Paul Moon received an Open Research Grant for his project “Lost Landscapes: A History of the Waikato River”. Professor of History at the Faculty of Maori Development – Te Ara Poutama – at Auckland University of Technology, Paul has written extensively on New Zealand history. He says he aims to “offer a rich impression of the diverse stretches of the river… parts of the Waikato are among the very few places left in New Zealand where glimpses can be had of past ways of living.”

Wellington-based children’s writer Philippa Werry’s “Armistice Day” also received an Open Research Grant. This will be a non-fiction book for children. Philippa is the author of Enemy at the Gate and Waitangi Day: the New Zealand story.
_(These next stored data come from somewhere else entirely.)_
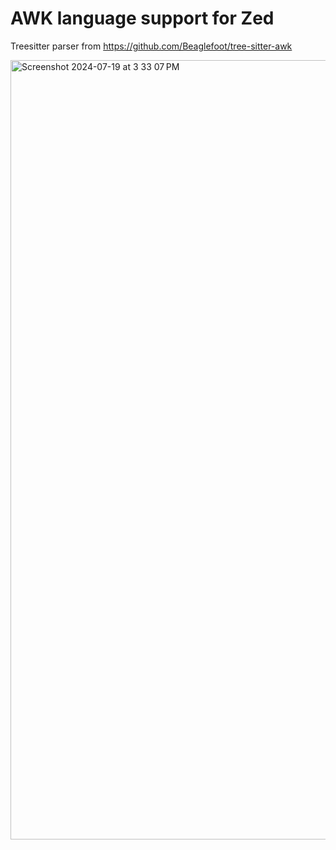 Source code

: # AWK language support for Zed

Treesitter parser from https://github.com/Beaglefoot/tree-sitter-awk

<img width="1247" alt="Screenshot 2024-07-19 at 3 33 07 PM" src="https://github.com/user-attachments/assets/34587cb6-e283-408b-b84b-d4944da39c7f">
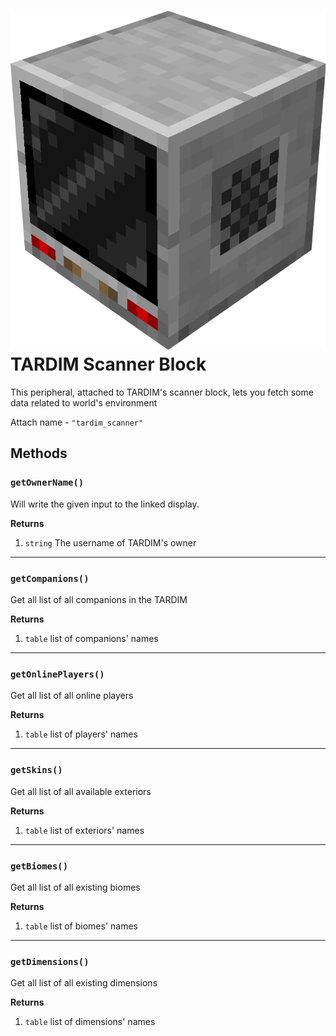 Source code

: # ![Peripheral model](../../assets/img/blocks/scanner.png)  TARDIM Scanner Block
This peripheral, attached to TARDIM's scanner block, lets you fetch some data related to world's environment

Attach name - `"tardim_scanner"`

## Methods

### `getOwnerName()`

Will write the given input to the linked display.

**Returns**

1. `string` The username of TARDIM's owner

---

### `getCompanions()`

Get all list of all companions in the TARDIM

**Returns**

1. `table` list of companions' names

---

### `getOnlinePlayers()`

Get all list of all online players

**Returns**

1. `table` list of players' names

---

### `getSkins()`

Get all list of all available exteriors

**Returns**

1. `table` list of exteriors' names

---

### `getBiomes()`

Get all list of all existing biomes

**Returns**

1. `table` list of biomes' names

---

### `getDimensions()`

Get all list of all existing dimensions

**Returns**

1. `table` list of dimensions' names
She is drawn to Armistice Day as a topic:  “it’s important to balance writing about war with writing about peace, and to show young readers that the effects of war don’t magically vanish once the fighting is over.”

2015 Research Grant judging panellists Rae McGregor, Paddy Richardson and Graeme Lay said they were excited to see “such a broad range of topics tackled in such confident writing.”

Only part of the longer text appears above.